ジジイ

ユリシーズの瞳のジジイのレビュー・感想・評価

ユリシーズの瞳(1995年製作の映画)
5.0
初アンゲロプロス。素晴らしかった。もっと難解なんだろうなと敬遠していたがそうでもなかった。「ふたつの眼差しを出会わせ歴史と映画が交わるようにしたかった」という監督の言葉どおり、個人史と映画史とバルカン半島の歴史が見事に融合している。そしてブルーグレイの墨絵のような寒々しい画面が圧倒的に美しい。そこに配置された人物の構図、暗闇に黒々とした群衆の量感も眼に心地よく見事としか言いようがない。長回しが全く苦にならないし、その間に時代が変わり場面も激しく展開するが極めてスムーズに繋がるので、こちらは夢でも観ている気になってしまう。

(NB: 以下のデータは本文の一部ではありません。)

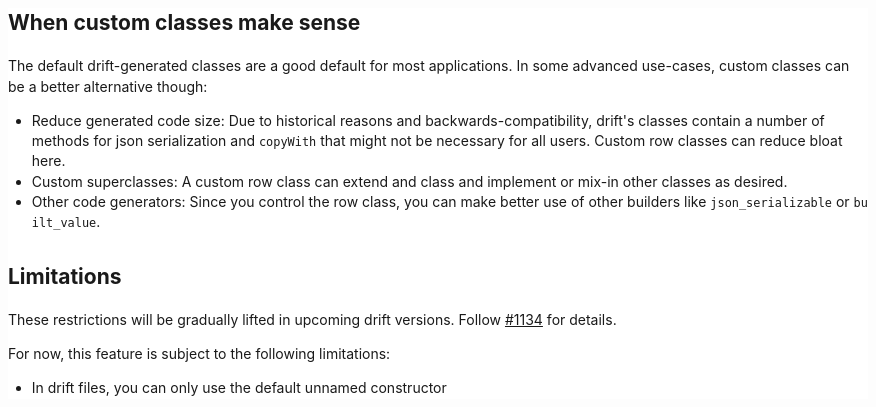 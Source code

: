 ## When custom classes make sense

The default drift-generated classes are a good default for most applications.
In some advanced use-cases, custom classes can be a better alternative though:

- Reduce generated code size: Due to historical reasons and backwards-compatibility, drift's classes
  contain a number of methods for json serialization and `copyWith` that might not be necessary
  for all users.
  Custom row classes can reduce bloat here.
- Custom superclasses: A custom row class can extend and class and implement or mix-in other classes
  as desired.
- Other code generators: Since you control the row class, you can make better use of other builders like
  `json_serializable` or `built_value`.

## Limitations

These restrictions will be gradually lifted in upcoming drift versions. Follow [#1134](https://github.com/simolus3/drift/issues/1134) for details.

For now, this feature is subject to the following limitations:

- In drift files, you can only use the default unnamed constructor

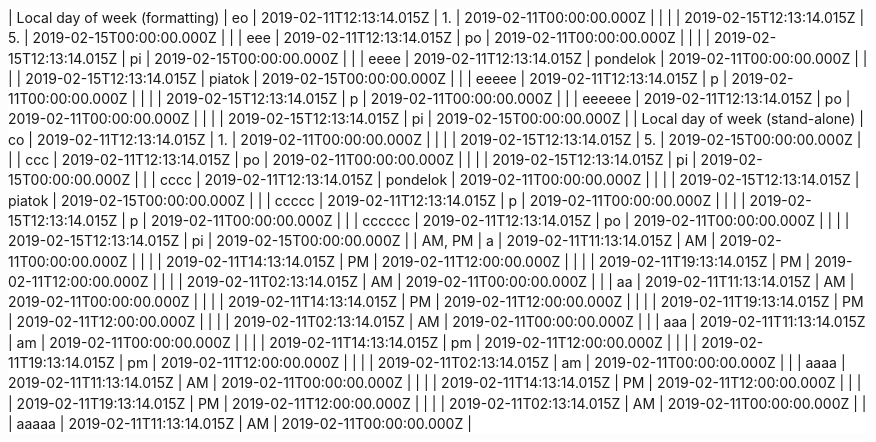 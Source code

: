 | Local day of week (formatting)  | eo           | 2019-02-11T12:13:14.015Z | 1.                                            | 2019-02-11T00:00:00.000Z |
|                                 |              | 2019-02-15T12:13:14.015Z | 5.                                            | 2019-02-15T00:00:00.000Z |
|                                 | eee          | 2019-02-11T12:13:14.015Z | po                                            | 2019-02-11T00:00:00.000Z |
|                                 |              | 2019-02-15T12:13:14.015Z | pi                                            | 2019-02-15T00:00:00.000Z |
|                                 | eeee         | 2019-02-11T12:13:14.015Z | pondelok                                      | 2019-02-11T00:00:00.000Z |
|                                 |              | 2019-02-15T12:13:14.015Z | piatok                                        | 2019-02-15T00:00:00.000Z |
|                                 | eeeee        | 2019-02-11T12:13:14.015Z | p                                             | 2019-02-11T00:00:00.000Z |
|                                 |              | 2019-02-15T12:13:14.015Z | p                                             | 2019-02-11T00:00:00.000Z |
|                                 | eeeeee       | 2019-02-11T12:13:14.015Z | po                                            | 2019-02-11T00:00:00.000Z |
|                                 |              | 2019-02-15T12:13:14.015Z | pi                                            | 2019-02-15T00:00:00.000Z |
| Local day of week (stand-alone) | co           | 2019-02-11T12:13:14.015Z | 1.                                            | 2019-02-11T00:00:00.000Z |
|                                 |              | 2019-02-15T12:13:14.015Z | 5.                                            | 2019-02-15T00:00:00.000Z |
|                                 | ccc          | 2019-02-11T12:13:14.015Z | po                                            | 2019-02-11T00:00:00.000Z |
|                                 |              | 2019-02-15T12:13:14.015Z | pi                                            | 2019-02-15T00:00:00.000Z |
|                                 | cccc         | 2019-02-11T12:13:14.015Z | pondelok                                      | 2019-02-11T00:00:00.000Z |
|                                 |              | 2019-02-15T12:13:14.015Z | piatok                                        | 2019-02-15T00:00:00.000Z |
|                                 | ccccc        | 2019-02-11T12:13:14.015Z | p                                             | 2019-02-11T00:00:00.000Z |
|                                 |              | 2019-02-15T12:13:14.015Z | p                                             | 2019-02-11T00:00:00.000Z |
|                                 | cccccc       | 2019-02-11T12:13:14.015Z | po                                            | 2019-02-11T00:00:00.000Z |
|                                 |              | 2019-02-15T12:13:14.015Z | pi                                            | 2019-02-15T00:00:00.000Z |
| AM, PM                          | a            | 2019-02-11T11:13:14.015Z | AM                                            | 2019-02-11T00:00:00.000Z |
|                                 |              | 2019-02-11T14:13:14.015Z | PM                                            | 2019-02-11T12:00:00.000Z |
|                                 |              | 2019-02-11T19:13:14.015Z | PM                                            | 2019-02-11T12:00:00.000Z |
|                                 |              | 2019-02-11T02:13:14.015Z | AM                                            | 2019-02-11T00:00:00.000Z |
|                                 | aa           | 2019-02-11T11:13:14.015Z | AM                                            | 2019-02-11T00:00:00.000Z |
|                                 |              | 2019-02-11T14:13:14.015Z | PM                                            | 2019-02-11T12:00:00.000Z |
|                                 |              | 2019-02-11T19:13:14.015Z | PM                                            | 2019-02-11T12:00:00.000Z |
|                                 |              | 2019-02-11T02:13:14.015Z | AM                                            | 2019-02-11T00:00:00.000Z |
|                                 | aaa          | 2019-02-11T11:13:14.015Z | am                                            | 2019-02-11T00:00:00.000Z |
|                                 |              | 2019-02-11T14:13:14.015Z | pm                                            | 2019-02-11T12:00:00.000Z |
|                                 |              | 2019-02-11T19:13:14.015Z | pm                                            | 2019-02-11T12:00:00.000Z |
|                                 |              | 2019-02-11T02:13:14.015Z | am                                            | 2019-02-11T00:00:00.000Z |
|                                 | aaaa         | 2019-02-11T11:13:14.015Z | AM                                            | 2019-02-11T00:00:00.000Z |
|                                 |              | 2019-02-11T14:13:14.015Z | PM                                            | 2019-02-11T12:00:00.000Z |
|                                 |              | 2019-02-11T19:13:14.015Z | PM                                            | 2019-02-11T12:00:00.000Z |
|                                 |              | 2019-02-11T02:13:14.015Z | AM                                            | 2019-02-11T00:00:00.000Z |
|                                 | aaaaa        | 2019-02-11T11:13:14.015Z | AM                                            | 2019-02-11T00:00:00.000Z |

主演はルーマニアとポーランドにルーツを持つハーヴェイカイテル。20世紀初頭バルカン諸国で映画作りをした最初の人物、マナキス兄弟の失われた3巻のフィルムを探す監督Aの物語。カメラによって撮られた最初のショットの無垢さと純粋さ、われわれが永遠に失ってしまったかのような興奮を探す壮大な旅の記録。







以下ネタバレです。







ラストの白いフィルムは監督によれば、何も映っていないのではなく、あえて実際に撮影した映像を見せないことにしたのだと言う。マナキス兄弟という実在の人物に対して彼らの作品と称して何か別のものを見せることは偽造となるからだと。(確かにサンプルには具体的な何かが映っていた)Aの探求の目的は自分自身の発見であり、フィルムを現像することでそれは達成されており、旅の終わりに今日のサラエボでの発見に至る、それが重要であると。この圧倒的な映画に影響を受けた映像作家と作品がいくつも心に浮かぶ。